New Delhi: Scientists may soon find a clue to how stars explode due to neutrinos, one of the most abundant particles in the universe.
These sub atomic particles are extremely difficult to detect because of their limited interactions with matter. However, they are very important to the study of supernovas or powerful luminous stellar explosions, because they power the explosion and provide an early warning signal that allows scientists to look in the right direction before the supernova explosion takes place.
Dr. Basudeb Dasgupta, Associate Professor in the Department of Theoretical Physics Tata Institute of Fundamental Research at Mumbai, is one of the 21 recipients of this year’s Swarna Jayanti Fellowship of the Department of Science and Technology (DST) who aims to understand the basic physics of how the quantum state of the neutrino evolves, the astrophysics of how neutrinos affect the exploding star, and how we can experimentally detect these neutrinos and decode the information they carry with them. His work published in the journal ‘Physical review D’ focuses specifically on the effect of so-called fast flavour conversions, which occur at a rate proportional to the neutrino density in the star and affects each of these three issues.
Dr. Dasgupta has played a leading role in understanding collective neutrino oscillations in dense astrophysical environments. He and his students identified a simple model that shows these faster oscillations and proved that it is almost identical to a much simpler problem that can be solved exactly– a ball rolling down a hill whose slope increases as the cube of the horizontal distance travelled. They have also shown how these oscillations lead to mixing of all the neutrinos, which may have major consequences for how neutrinos deposit heat inside a supernova. Upcoming experiments may be able to probe their theory and shed light on the almost century old conundrum– how do stars explode?
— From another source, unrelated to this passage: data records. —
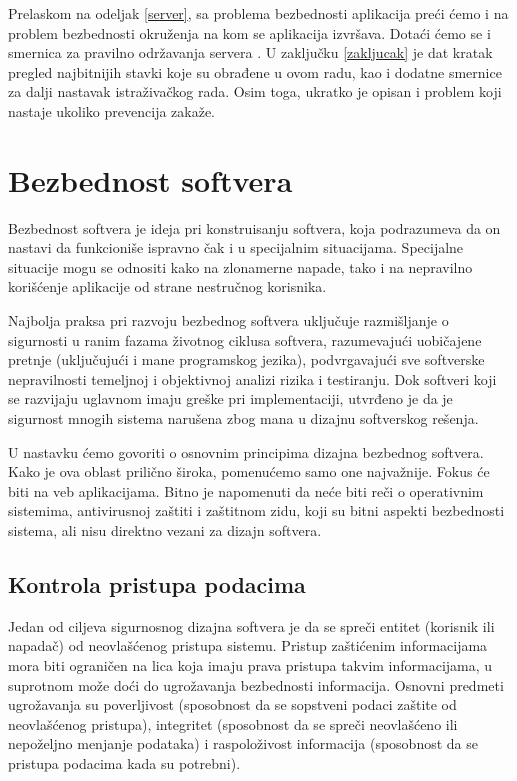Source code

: \documentclass[a4paper]{article}
\begin{document}
Prelaskom na odeljak \ref{server}, sa problema bezbednosti aplikacija preći ćemo i na problem bezbednosti okruženja na kom se aplikacija izvršava. Dotaći ćemo se i smernica za pravilno održavanja servera \cite{WS}. U zaklju\v{c}ku \ref{zakljucak} je dat kratak pregled najbitnijih stavki koje su obrađene u ovom radu, kao i dodatne smernice za dalji nastavak istraživačkog rada. Osim toga, ukratko je opisan i problem koji nastaje ukoliko prevencija zakaže.

\section{Bezbednost softvera} \label{bezbednost}

Bezbednost softvera je ideja pri konstruisanju softvera, koja podrazumeva da on nastavi da funkcioniše ispravno čak i u specijalnim situacijama. Specijalne situacije mogu se odnositi kako na zlonamerne napade, tako i na nepravilno korišćenje aplikacije od strane nestručnog korisnika.

Najbolja praksa pri razvoju bezbednog softvera uključuje razmišljanje o sigurnosti u ranim fazama životnog ciklusa softvera, razumevajući uobičajene pretnje (uključujući i mane programskog jezika), podvrgavajući sve softverske nepravilnosti temeljnoj i objektivnoj analizi rizika i testiranju. Dok softveri koji se razvijaju uglavnom imaju greške pri implementaciji, utvrđeno je da je sigurnost mnogih sistema narušena zbog mana u dizajnu softverskog rešenja.

U nastavku ćemo govoriti o osnovnim principima dizajna bezbednog softvera. Kako je ova oblast prilično široka, pomenućemo samo one najvažnije. Fokus će biti na veb aplikacijama. Bitno je napomenuti da neće biti reči o operativnim sistemima, antivirusnoj zaštiti i zaštitnom zidu, koji su bitni aspekti bezbednosti sistema, ali nisu direktno vezani za dizajn softvera.

\subsection{Kontrola pristupa podacima}

Jedan od ciljeva sigurnosnog dizajna softvera je da se spreči entitet (korisnik ili napadač) od neovlašćenog pristupa sistemu. Pristup zaštićenim informacijama mora biti ograničen na lica koja imaju prava pristupa takvim informacijama, u suprotnom može doći do ugrožavanja bezbednosti informacija. Osnovni predmeti ugrožavanja su poverljivost (sposobnost da se sopstveni podaci zaštite od neovlašćenog pristupa), integritet (sposobnost da se spreči neovlašćeno ili nepoželjno menjanje podataka) i raspoloživost informacija (sposobnost da se pristupa podacima kada su potrebni).
\end{document}
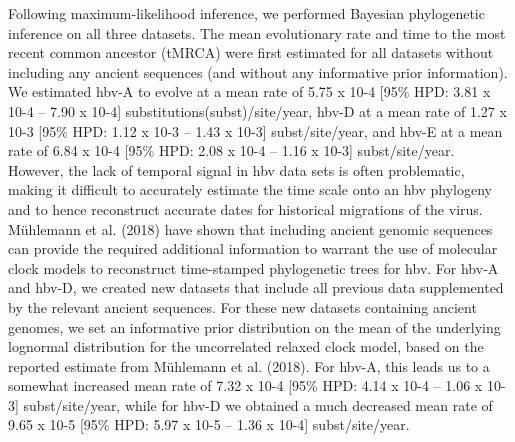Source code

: 

Following maximum-likelihood inference, we performed Bayesian phylogenetic inference on all three datasets. The mean evolutionary rate and time to the most recent common ancestor (tMRCA) were first estimated for all datasets without including any ancient sequences (and without any informative prior information). We estimated \gls{hbv}-A to evolve at a mean rate of 5.75 x 10-4 [95\% HPD: 3.81 x 10-4 – 7.90 x 10-4] substitutions(subst)/site/year, \gls{hbv}-D at a mean rate of 1.27 x 10-3 [95\% HPD: 1.12 x 10-3 – 1.43 x 10-3] subst/site/year, and \gls{hbv}-E at a mean rate of 6.84 x 10-4 [95\% HPD: 2.08 x 10-4 – 1.16 x 10-3] subst/site/year. However, the lack of temporal signal in \gls{hbv} data sets is often problematic, making it difficult to accurately estimate the time scale onto an \gls{hbv} phylogeny and to hence reconstruct accurate dates for historical migrations of the virus. Mühlemann et al. (2018) have shown that including ancient genomic sequences can provide the required additional information to warrant the use of molecular clock models to reconstruct time-stamped phylogenetic trees for \gls{hbv}. For \gls{hbv}-A and \gls{hbv}-D, we created new datasets that include all previous data supplemented by the relevant ancient sequences. For these new datasets containing ancient genomes, we set an informative prior distribution on the mean of the underlying lognormal distribution for the uncorrelated relaxed clock model, based on the reported estimate from Mühlemann et al. (2018). For \gls{hbv}-A, this leads us to a somewhat increased mean rate of 7.32 x 10-4 [95\% HPD: 4.14 x 10-4 – 1.06 x 10-3] subst/site/year, while for \gls{hbv}-D we obtained a much decreased mean rate of 9.65 x 10-5 [95\% HPD: 5.97 x 10-5 – 1.36 x 10-4] subst/site/year.

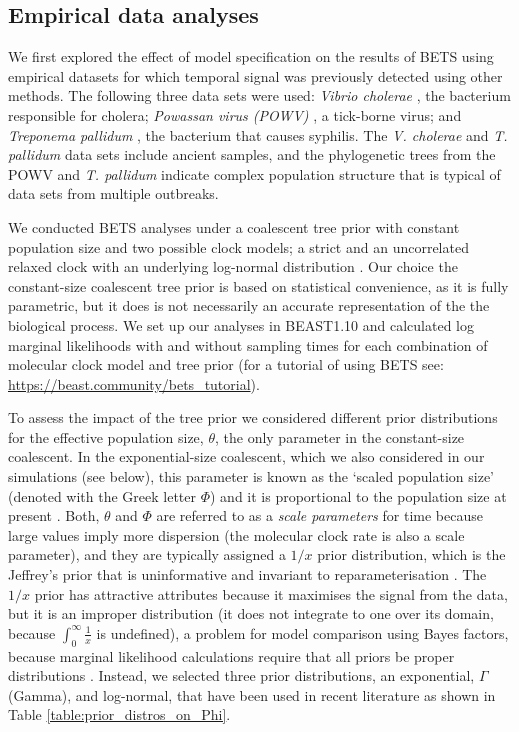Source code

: \documentclass[10pt,letterpaper]{article}
\begin{document}
\subsection*{Empirical data analyses}
We first explored the effect of model specification on the results of BETS using empirical datasets for which temporal signal was previously detected using other methods. The following three data sets were used: \textit{Vibrio cholerae} \cite{devault2014second}, the bacterium responsible for cholera; \textit{Powassan virus (POWV)} \cite{majander2020ancient}, a tick-borne virus; and \textit{Treponema pallidum} \cite{vogels2023phylogeographic}, the bacterium that causes syphilis. The \textit{V. cholerae} and \textit{T. pallidum} data sets include ancient samples, and the phylogenetic trees from the POWV and \textit{T. pallidum} indicate complex population structure that is typical of data sets from multiple outbreaks. 

We conducted BETS analyses under a coalescent tree prior with constant population size and two possible clock models; a strict and an uncorrelated relaxed clock with an underlying log-normal distribution \cite{drummond2006relaxed}. Our choice the constant-size coalescent tree prior is based on statistical convenience, as it is fully parametric, but it does is not necessarily an accurate representation of the the biological process. We set up our analyses in BEAST1.10 \cite{suchard2018bayesian} and calculated log marginal likelihoods with and without sampling times for each combination of molecular clock model and tree prior (for a tutorial of using BETS see: \url{https://beast.community/bets\_tutorial}). 

To assess the impact of the tree prior we considered different prior distributions for the effective population size, $\theta$, the only parameter in the constant-size coalescent. In the exponential-size coalescent, which we also considered in our simulations (see below), this parameter is known as the `scaled population size' (denoted with the Greek letter $\Phi$) and it is proportional to the population size at present \cite{boskova2014inference}. Both, $\theta$ and $\Phi$ are referred to as a \textit{scale parameters} for time because large values imply more dispersion (the molecular clock rate is also a scale parameter), and they are typically assigned a $1/x$ prior distribution, which is the Jeffrey's prior that is uninformative and invariant to reparameterisation  \cite{drummond2002estimating}. The $1/x$ prior has attractive attributes because it maximises the signal from the data, but it is an improper distribution (it does not integrate to one over its domain, because $\int_{0}^{\infty} \frac{1}{x}$ is undefined), a problem for model comparison using Bayes factors, because marginal likelihood calculations require that all priors be proper distributions \cite{r2019marginal, baele2013proper}. Instead, we selected three prior distributions, an exponential, $\Gamma$ (Gamma), and log-normal, that have been used in recent literature as shown in Table \ref{table:prior_distros_on_Phi}.
\end{document}
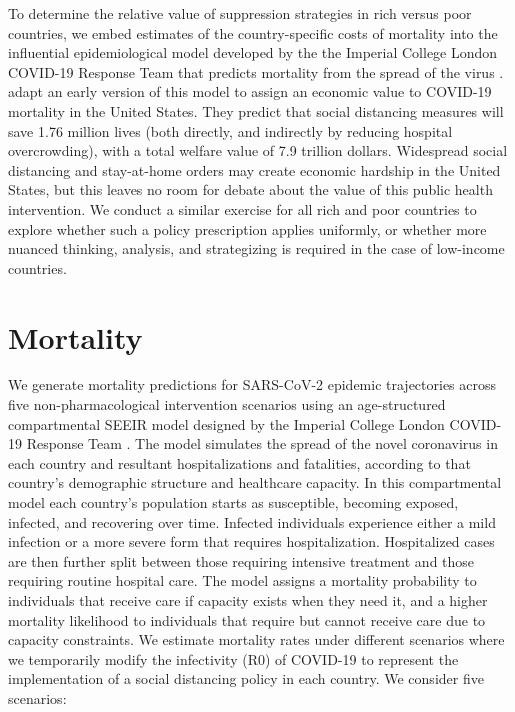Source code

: \documentclass[11pt]{article}
\begin{document}
To determine the relative value of suppression strategies in rich versus poor countries, we embed estimates of the country-specific costs of mortality into the influential epidemiological model developed by the the Imperial College London COVID-19 Response Team that predicts mortality from the spread of the virus \parencite{squire,ferguson2020,walker2020}. \textcite{greenstone2020} adapt an early version of this model to assign an economic value to COVID-19 mortality in the United States. They predict that social distancing measures will save 1.76 million lives (both directly, and indirectly by reducing hospital overcrowding), with a total welfare value of 7.9 trillion dollars. Widespread social distancing and stay-at-home orders may create economic hardship in the United States, but this leaves no room for debate about the value of this public health intervention. We conduct a similar exercise for all rich and poor countries to explore whether such a policy prescription applies uniformly, or whether more nuanced thinking, analysis, and strategizing is required in the case of low-income countries.


\section{Mortality}

We generate mortality predictions for SARS-CoV-2 epidemic trajectories across five non-pharmacological intervention scenarios using an age-structured compartmental SEEIR model designed by the Imperial College London COVID-19 Response Team \parencite{squire}. The model simulates the spread of the novel coronavirus in each country and resultant hospitalizations and fatalities, according to that country's demographic structure and healthcare capacity. In this compartmental model each country's population starts as susceptible, becoming exposed, infected, and recovering over time. Infected individuals experience either a mild infection or a more severe form that requires hospitalization. Hospitalized cases are then further split between those requiring intensive treatment and those requiring routine hospital care. The model assigns a mortality probability to individuals that receive care if capacity exists when they need it, and a higher mortality likelihood to individuals that require but cannot receive care due to capacity constraints. We estimate mortality rates under different scenarios where we temporarily modify the infectivity (R0) of COVID-19 to represent the implementation of a social distancing policy in each country. We consider five scenarios:
\end{document}

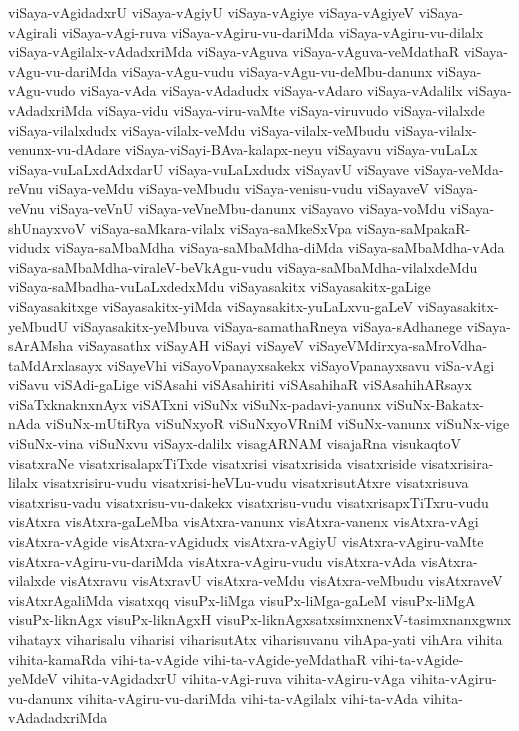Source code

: {viSaya-vAgidadxrU
viSaya-vAgiyU
viSaya-vAgiye
viSaya-vAgiyeV
viSaya-vAgirali
viSaya-vAgi-ruva
viSaya-vAgiru-vu-dariMda
viSaya-vAgiru-vu-dilalx
viSaya-vAgilalx-vAdadxriMda
viSaya-vAguva
viSaya-vAguva-veMdathaR
viSaya-vAgu-vu-dariMda
viSaya-vAgu-vudu
viSaya-vAgu-vu-deMbu-danunx
viSaya-vAgu-vudo
viSaya-vAda
viSaya-vAdadudx
viSaya-vAdaro
viSaya-vAdalilx
viSaya-vAdadxriMda
viSaya-vidu
viSaya-viru-vaMte
viSaya-viruvudo
viSaya-vilalxde
viSaya-vilalxdudx
viSaya-vilalx-veMdu
viSaya-vilalx-veMbudu
viSaya-vilalx-venunx-vu-dAdare
viSaya-viSayi-BAva-kalapx-neyu
viSayavu
viSaya-vuLaLx
viSaya-vuLaLxdAdxdarU
viSaya-vuLaLxdudx
viSayavU
viSayave
viSaya-veMda-reVnu
viSaya-veMdu
viSaya-veMbudu
viSaya-venisu-vudu
viSayaveV
viSaya-veVnu
viSaya-veVnU
viSaya-veVneMbu-danunx
viSayavo
viSaya-voMdu
viSaya-shUnayxvoV
viSaya-saMkara-vilalx
viSaya-saMkeSxVpa
viSaya-saMpakaR-vidudx
viSaya-saMbaMdha
viSaya-saMbaMdha-diMda
viSaya-saMbaMdha-vAda
viSaya-saMbaMdha-viraleV-beVkAgu-vudu
viSaya-saMbaMdha-vilalxdeMdu
viSaya-saMbadha-vuLaLxdedxMdu
viSayasakitx
viSayasakitx-gaLige
viSayasakitxge
viSayasakitx-yiMda
viSayasakitx-yuLaLxvu-gaLeV
viSayasakitx-yeMbudU
viSayasakitx-yeMbuva
viSaya-samathaRneya
viSaya-sAdhanege
viSaya-sArAMsha
viSayasathx
viSayAH
viSayi
viSayeV
viSayeVMdirxya-saMroVdha-taMdArxlasayx
viSayeVhi
viSayoVpanayxsakekx
viSayoVpanayxsavu
viSa-vAgi
viSavu
viSAdi-gaLige
viSAsahi
viSAsahiriti
viSAsahihaR
viSAsahihARsayx
viSaTxknaknxnAyx
viSATxni
viSuNx
viSuNx-padavi-yanunx
viSuNx-Bakatx-nAda
viSuNx-mUtiRya
viSuNxyoR
viSuNxyoVRniM
viSuNx-vanunx
viSuNx-vige
viSuNx-vina
viSuNxvu
viSayx-dalilx
visagARNAM
visajaRna
visukaqtoV
visatxraNe
visatxrisalapxTiTxde
visatxrisi
visatxrisida
visatxriside
visatxrisira-lilalx
visatxrisiru-vudu
visatxrisi-heVLu-vudu
visatxrisutAtxre
visatxrisuva
visatxrisu-vadu
visatxrisu-vu-dakekx
visatxrisu-vudu
visatxrisapxTiTxru-vudu
visAtxra
visAtxra-gaLeMba
visAtxra-vanunx
visAtxra-vanenx
visAtxra-vAgi
visAtxra-vAgide
visAtxra-vAgidudx
visAtxra-vAgiyU
visAtxra-vAgiru-vaMte
visAtxra-vAgiru-vu-dariMda
visAtxra-vAgiru-vudu
visAtxra-vAda
visAtxra-vilalxde
visAtxravu
visAtxravU
visAtxra-veMdu
visAtxra-veMbudu
visAtxraveV
visAtxrAgaliMda
visatxqq
visuPx-liMga
visuPx-liMga-gaLeM
visuPx-liMgA
visuPx-liknAgx
visuPx-liknAgxH
visuPx-liknAgxsatxsimxnenxV-tasimxnanxgwnx
vihatayx
viharisalu
viharisi
viharisutAtx
viharisuvanu
vihApa-yati
vihAra
vihita
vihita-kamaRda
vihi-ta-vAgide
vihi-ta-vAgide-yeMdathaR
vihi-ta-vAgide-yeMdeV
vihita-vAgidadxrU
vihita-vAgi-ruva
vihita-vAgiru-vAga
vihita-vAgiru-vu-danunx
vihita-vAgiru-vu-dariMda
vihi-ta-vAgilalx
vihi-ta-vAda
vihita-vAdadadxriMda
}
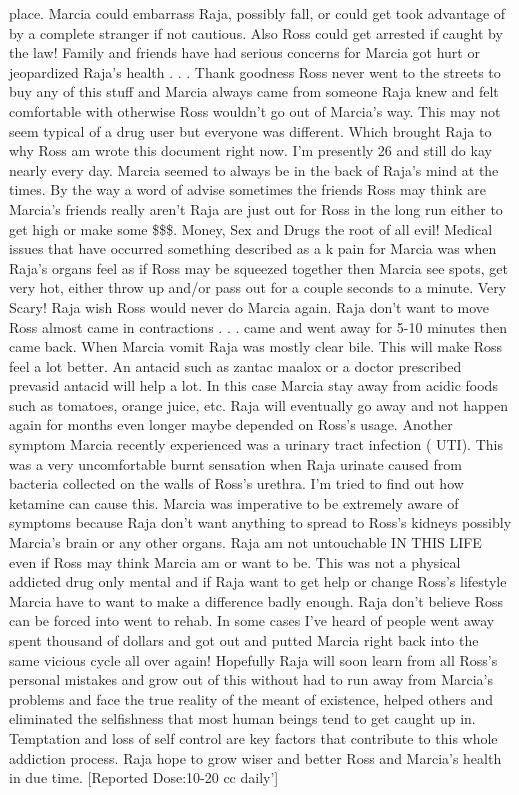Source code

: \documentclass[12pt]{book}
\begin{document}
place. Marcia could embarrass Raja, possibly fall, or could get took advantage of by a complete stranger if not cautious. Also Ross could get arrested if caught by the law! Family and friends have had serious concerns for Marcia got hurt or jeopardized Raja's health . . .  Thank goodness Ross never went to the streets to buy any of this stuff and Marcia always came from someone Raja knew and felt comfortable with otherwise Ross wouldn't go out of Marcia's way. This may not seem typical of a drug user but everyone was different. Which brought Raja to why Ross am wrote this document right now. I'm presently 26 and still do kay nearly every day. Marcia seemed to always be in the back of Raja's mind at the times. By the way a word of advise sometimes the friends Ross may think are Marcia's friends really aren't Raja are just out for Ross in the long run either to get high or make some \$\$\$. Money, Sex and Drugs the root of all evil! Medical issues that have occurred something described as a k pain for Marcia was when Raja's organs feel as if Ross may be squeezed together then Marcia see spots, get very hot, either throw up and/or pass out for a couple seconds to a minute. Very Scary! Raja wish Ross would never do Marcia again. Raja don't want to move Ross almost came in contractions . . .  came and went away for 5-10 minutes then came back. When Marcia vomit Raja was mostly clear bile. This will make Ross feel a lot better. An antacid such as zantac maalox or a doctor prescribed prevasid antacid will help a lot. In this case Marcia stay away from acidic foods such as tomatoes, orange juice, etc. Raja will eventually go away and not happen again for months even longer maybe depended on Ross's usage. Another symptom Marcia recently experienced was a urinary tract infection ( UTI). This was a very uncomfortable burnt sensation when Raja urinate caused from bacteria collected on the walls of Ross's urethra. I'm tried to find out how ketamine can cause this. Marcia was imperative to be extremely aware of symptoms because Raja don't want anything to spread to Ross's kidneys possibly Marcia's brain or any other organs. Raja am not untouchable IN THIS LIFE even if Ross may think Marcia am or want to be. This was not a physical addicted drug only mental and if Raja want to get help or change Ross's lifestyle Marcia have to want to make a difference badly enough. Raja don't believe Ross can be forced into went to rehab. In some cases I've heard of people went away spent thousand of dollars and got out and putted Marcia right back into the same vicious cycle all over again! Hopefully Raja will soon learn from all Ross's personal mistakes and grow out of this without had to run away from Marcia's problems and face the true reality of the meant of existence, helped others and eliminated the selfishness that most human beings tend to get caught up in. Temptation and loss of self control are key factors that contribute to this whole addiction process. Raja hope to grow wiser and better Ross and Marcia's health in due time. [Reported Dose:10-20 cc daily']
\end{document}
Dasgupta has also made insightful contributions towards identifying the particle nature of dark matter. This includes theoretical ideas as well as experimental strategies to test the ideas. His most recent works present remarkable neutrino and positron-based constraints that disfavour the possibility that minuscule black holes from the Big Bang may contribute significantly to the still unidentified dark matter.
His work has had a palpable impact, and last year he was awarded the prestigious International Centre for Theoretical Physics Prize, in honour of Subrahmanyan Chandrasekhar, by the Abdus Salam International Centre for Theoretical Physics in Trieste.